That morning, it said essentially, the previous night,
Monday night, the campus was quiet for half an hour while all the students were
listening to President Nixon giving a special address about Vietnam.
And evidently what Nixon said was that he had a secret plan which was for
winning the war in Vietnam.
And this was not too well received on campus because vast
majority of the students wanted that to be over with and
that professors Sandy Dorenbush and Martin Kor were
leading a movement called the Vietnam Movement.
So there's lot of stuff going on, but
that still hadn't heated up very much at this time.
We were still going to classes and thinking about so
that's kind of sets the scene from then and
I guess then my next thing is then to be George and
introduce tonight's speaker.
Okay people in the back, come up in front, have a seat.
Welcome to our weekly colloquium.
I'm happy to announce that we'll be able to meet
again in Polya Hall starting at the end of this month.
Now tonight, this afternoon speaker is one of our own.
I'm really happy to introduce Dan Connolly to join our faculty few weeks ago.
And I know some of that he is teaching
our introductory class of 136.
This is gonna become 106 [LAUGH].
And so you probably also know that he wrote a book called
The Art of Computer Programming that took the first volume came out last year and
the second volume came out this summer and
I've been told that his books have set a new record at the Stanford library.

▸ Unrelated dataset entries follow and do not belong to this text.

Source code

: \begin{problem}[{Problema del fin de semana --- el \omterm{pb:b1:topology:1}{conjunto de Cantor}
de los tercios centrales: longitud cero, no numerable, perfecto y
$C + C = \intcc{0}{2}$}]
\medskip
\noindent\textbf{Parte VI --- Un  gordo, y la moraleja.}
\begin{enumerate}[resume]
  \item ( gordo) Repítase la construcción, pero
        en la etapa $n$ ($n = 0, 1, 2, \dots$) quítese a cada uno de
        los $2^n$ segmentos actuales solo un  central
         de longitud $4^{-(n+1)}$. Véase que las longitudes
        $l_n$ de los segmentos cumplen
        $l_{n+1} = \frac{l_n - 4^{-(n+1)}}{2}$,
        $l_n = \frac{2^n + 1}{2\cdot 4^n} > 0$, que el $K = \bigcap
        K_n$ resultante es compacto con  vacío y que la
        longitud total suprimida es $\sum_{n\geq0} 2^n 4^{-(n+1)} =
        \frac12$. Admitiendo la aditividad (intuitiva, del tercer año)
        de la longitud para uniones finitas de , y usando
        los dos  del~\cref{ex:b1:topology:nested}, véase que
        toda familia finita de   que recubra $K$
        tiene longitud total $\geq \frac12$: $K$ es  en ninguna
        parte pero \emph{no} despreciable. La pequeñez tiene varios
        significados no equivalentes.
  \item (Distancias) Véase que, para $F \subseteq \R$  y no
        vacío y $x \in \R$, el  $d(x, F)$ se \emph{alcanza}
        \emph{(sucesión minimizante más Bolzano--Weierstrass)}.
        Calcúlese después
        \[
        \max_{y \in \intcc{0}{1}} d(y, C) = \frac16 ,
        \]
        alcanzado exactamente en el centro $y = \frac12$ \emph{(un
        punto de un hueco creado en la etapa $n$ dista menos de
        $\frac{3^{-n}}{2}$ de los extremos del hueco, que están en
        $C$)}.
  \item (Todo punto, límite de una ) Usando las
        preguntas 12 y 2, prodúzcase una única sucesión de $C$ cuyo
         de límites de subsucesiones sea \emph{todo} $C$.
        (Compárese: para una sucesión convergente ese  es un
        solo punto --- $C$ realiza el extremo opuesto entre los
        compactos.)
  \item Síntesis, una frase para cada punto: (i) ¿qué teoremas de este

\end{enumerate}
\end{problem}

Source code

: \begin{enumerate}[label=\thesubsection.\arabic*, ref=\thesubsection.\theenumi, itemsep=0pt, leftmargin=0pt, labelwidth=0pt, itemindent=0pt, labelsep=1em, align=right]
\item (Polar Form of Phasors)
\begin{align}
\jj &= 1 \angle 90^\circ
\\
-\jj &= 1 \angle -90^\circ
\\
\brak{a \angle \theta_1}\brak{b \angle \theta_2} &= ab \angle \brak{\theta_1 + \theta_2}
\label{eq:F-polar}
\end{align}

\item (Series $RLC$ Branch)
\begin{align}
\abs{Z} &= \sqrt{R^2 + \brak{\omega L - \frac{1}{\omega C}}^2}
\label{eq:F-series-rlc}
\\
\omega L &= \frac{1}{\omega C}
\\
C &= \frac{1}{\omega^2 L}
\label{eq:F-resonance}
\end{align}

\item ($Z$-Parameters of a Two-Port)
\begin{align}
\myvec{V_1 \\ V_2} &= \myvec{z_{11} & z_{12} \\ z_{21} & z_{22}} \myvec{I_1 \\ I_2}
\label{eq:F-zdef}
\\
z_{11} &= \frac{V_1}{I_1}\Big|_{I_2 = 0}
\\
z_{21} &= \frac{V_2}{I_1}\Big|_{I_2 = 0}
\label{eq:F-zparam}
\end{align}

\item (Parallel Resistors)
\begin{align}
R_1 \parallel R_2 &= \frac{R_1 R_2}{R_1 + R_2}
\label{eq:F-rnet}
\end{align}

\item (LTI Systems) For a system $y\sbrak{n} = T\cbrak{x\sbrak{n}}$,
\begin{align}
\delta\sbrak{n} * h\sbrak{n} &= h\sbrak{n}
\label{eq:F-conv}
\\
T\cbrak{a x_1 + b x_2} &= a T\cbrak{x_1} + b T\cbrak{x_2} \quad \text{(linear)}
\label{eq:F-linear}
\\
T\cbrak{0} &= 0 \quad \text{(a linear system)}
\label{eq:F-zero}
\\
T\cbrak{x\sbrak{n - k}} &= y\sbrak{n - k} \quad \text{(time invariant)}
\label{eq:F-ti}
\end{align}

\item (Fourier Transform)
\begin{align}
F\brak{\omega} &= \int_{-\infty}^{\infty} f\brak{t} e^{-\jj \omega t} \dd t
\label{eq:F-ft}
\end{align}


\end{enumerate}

That no other book in the history of the library has been stolen so often,
>> [LAUGH]
>> From Stanford's library.
So now he's gonna give a talk about a kind of a strange
topic called the analysis of algorithms, so I'm looking forward to what he says.
Don?
>> [APPLAUSE]
>> Thanks.
Well, I'm really happy to be here, and at last,
I can officially Call myself a computer scientist.
And this is my, solves my identity crisis.
And I can become part of this terrific faculty that we have here at Stanford.
And in fact, even more important than the wonderful faculty.
That Stanford has is our students.
I think it's quite clear that we've got the absolute, best students.
In fact in this room this afternoon, we've got a substantial
fraction of the best computer science students in the whole world,
and I'm especially happy to be also here to,
to work with my long time colleague Bob Floyd.
Although previously we've done all our work by mail.
And writing letters back and forth frantically.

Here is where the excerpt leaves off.